From the line that contains "- [ ] 스프링클러에서 물이 뿜어져 나오듯이 지속적으로 파티클이 생성되도록" to the final line of the entries below, write out every line exactly as it appears, and nothing else.
/---
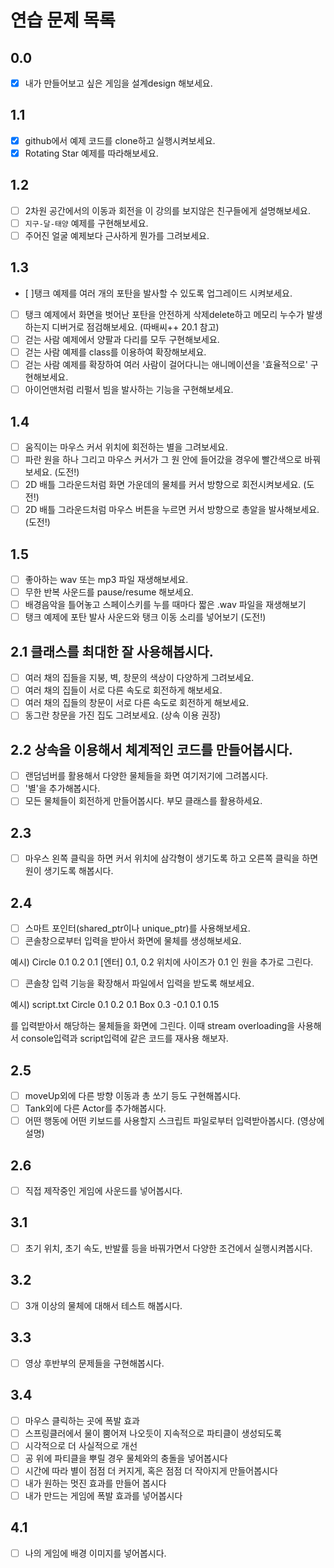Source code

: # 연습 문제 목록

## 0.0
- [x] 내가 만들어보고 싶은 게임을 설계design 해보세요.

## 1.1
- [x] github에서 예제 코드를 clone하고 실행시켜보세요.
- [x] Rotating Star 예제를 따라해보세요.

## 1.2
- [ ] 2차원 공간에서의 이동과 회전을 이 강의를 보지않은 친구들에게 설명해보세요.
- [ ] `지구-달-태양` 예제를 구현해보세요.
- [ ] 주어진 얼굴 예제보다 근사하게 뭔가를 그려보세요.

## 1.3
- [  ]탱크 예제를 여러 개의 포탄을 발사할 수 있도록 업그레이드 시켜보세요.
- [ ] 탱크 예제에서 화면을 벗어난 포탄을 안전하게 삭제delete하고 메모리 누수가 발생하는지 디버거로 점검해보세요. (따배씨++ 20.1 참고)
- [ ] 걷는 사람 예제에서 양팔과 다리를 모두 구현해보세요.
- [ ] 걷는 사람 예제를 class를 이용하여 확장해보세요.
- [ ] 걷는 사람 예제를 확장하여 여러 사람이 걸어다니는 애니메이션을 '효율적으로' 구현해보세요.
- [ ] 아이언맨처럼 리펄서 빔을 발사하는 기능을 구현해보세요.

## 1.4
- [ ] 움직이는 마우스 커서 위치에 회전하는 별을 그려보세요.
- [ ] 파란 원을 하나 그리고 마우스 커서가 그 원 안에 들어갔을 경우에 빨간색으로 바꿔보세요. (도전!)
- [ ] 2D 배틀 그라운드처럼 화면 가운데의 물체를 커서 방향으로 회전시켜보세요. (도전!)
- [ ] 2D 배틀 그라운드처럼 마우스 버튼을 누르면 커서 방향으로 총알을 발사해보세요. (도전!)

## 1.5
- [ ] 좋아하는 wav 또는 mp3 파일 재생해보세요.
- [ ] 무한 반복 사운드를 pause/resume 해보세요.
- [ ] 배경음악을 틀어놓고 스페이스키를 누를 때마다 짧은 .wav 파일을 재생해보기
- [ ] 탱크 예제에 포탄 발사 사운드와 탱크 이동 소리를 넣어보기 (도전!)

## 2.1 클래스를 최대한 잘 사용해봅시다.
- [ ] 여러 채의 집들을 지붕, 벽, 창문의 색상이 다양하게 그려보세요.
- [ ] 여러 채의 집들이 서로 다른 속도로 회전하게 해보세요.
- [ ] 여러 채의 집들의 창문이 서로 다른 속도로 회전하게 해보세요.
- [ ] 동그란 창문을 가진 집도 그려보세요. (상속 이용 권장)

## 2.2 상속을 이용해서 체계적인 코드를 만들어봅시다.
- [ ] 랜덤넘버를 활용해서 다양한 물체들을 화면 여기저기에 그려봅시다.
- [ ] '별'을 추가해봅시다.
- [ ] 모든 물체들이 회전하게 만들어봅시다. 부모 클래스를 활용하세요.

## 2.3
- [ ] 마우스 왼쪽 클릭을 하면 커서 위치에 삼각형이 생기도록 하고 오른쪽 클릭을 하면 원이 생기도록 해봅시다.

## 2.4
- [ ] 스마트 포인터(shared_ptr이나 unique_ptr)를 사용해보세요.
- [ ] 콘솔창으로부터 입력을 받아서 화면에 물체를 생성해보세요.
 
예시) Circle 0.1 0.2 0.1 [엔터]
0.1, 0.2 위치에 사이즈가 0.1 인 원을 추가로 그린다.
 
- [ ] 콘솔창 입력 기능을 확장해서 파일에서 입력을 받도록 해보세요.
 
예시) script.txt
Circle 0.1 0.2 0.1
Box 0.3 -0.1 0.1 0.15
 
를 입력받아서 해당하는 물체들을 화면에 그린다. 이때 stream overloading을 사용해서 console입력과 script입력에 같은 코드를 재사용 해보자.

## 2.5
- [ ] moveUp외에 다른 방향 이동과 총 쏘기 등도 구현해봅시다.
- [ ] Tank외에 다른 Actor를 추가해봅시다. 
- [ ] 어떤 행동에 어떤 키보드를 사용할지 스크립트 파일로부터 입력받아봅시다. (영상에 설명)

## 2.6
- [ ] 직접 제작중인 게임에 사운드를 넣어봅시다.

## 3.1
- [ ] 초기 위치, 초기 속도, 반발률 등을 바꿔가면서 다양한 조건에서 실행시켜봅시다.

## 3.2
- [ ] 3개 이상의 물체에 대해서 테스트 해봅시다.

## 3.3
- [ ] 영상 후반부의 문제들을 구현해봅시다.

## 3.4
- [ ] 마우스 클릭하는 곳에 폭발 효과
- [ ] 스프링클러에서 물이 뿜어져 나오듯이 지속적으로 파티클이 생성되도록
- [ ] 시각적으로 더 사실적으로 개선
- [ ] 공 위에 파티클을 뿌릴 경우 물체와의 충돌을 넣어봅시다
- [ ] 시간에 따라 별이 점점 더 커지게, 혹은 점점 더 작아지게 만들어봅시다
- [ ] 내가 원하는 멋진 효과를 만들어 봅시다
- [ ] 내가 만드는 게임에 폭발 효과를 넣어봅시다

## 4.1
- [ ] 나의 게임에 배경 이미지를 넣어봅시다.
\---
## Response:
- [ ] 스프링클러에서 물이 뿜어져 나오듯이 지속적으로 파티클이 생성되도록
- [ ] 시각적으로 더 사실적으로 개선
- [ ] 공 위에 파티클을 뿌릴 경우 물체와의 충돌을 넣어봅시다
- [ ] 시간에 따라 별이 점점 더 커지게, 혹은 점점 더 작아지게 만들어봅시다
- [ ] 내가 원하는 멋진 효과를 만들어 봅시다
- [ ] 내가 만드는 게임에 폭발 효과를 넣어봅시다

## 4.1
- [ ] 나의 게임에 배경 이미지를 넣어봅시다.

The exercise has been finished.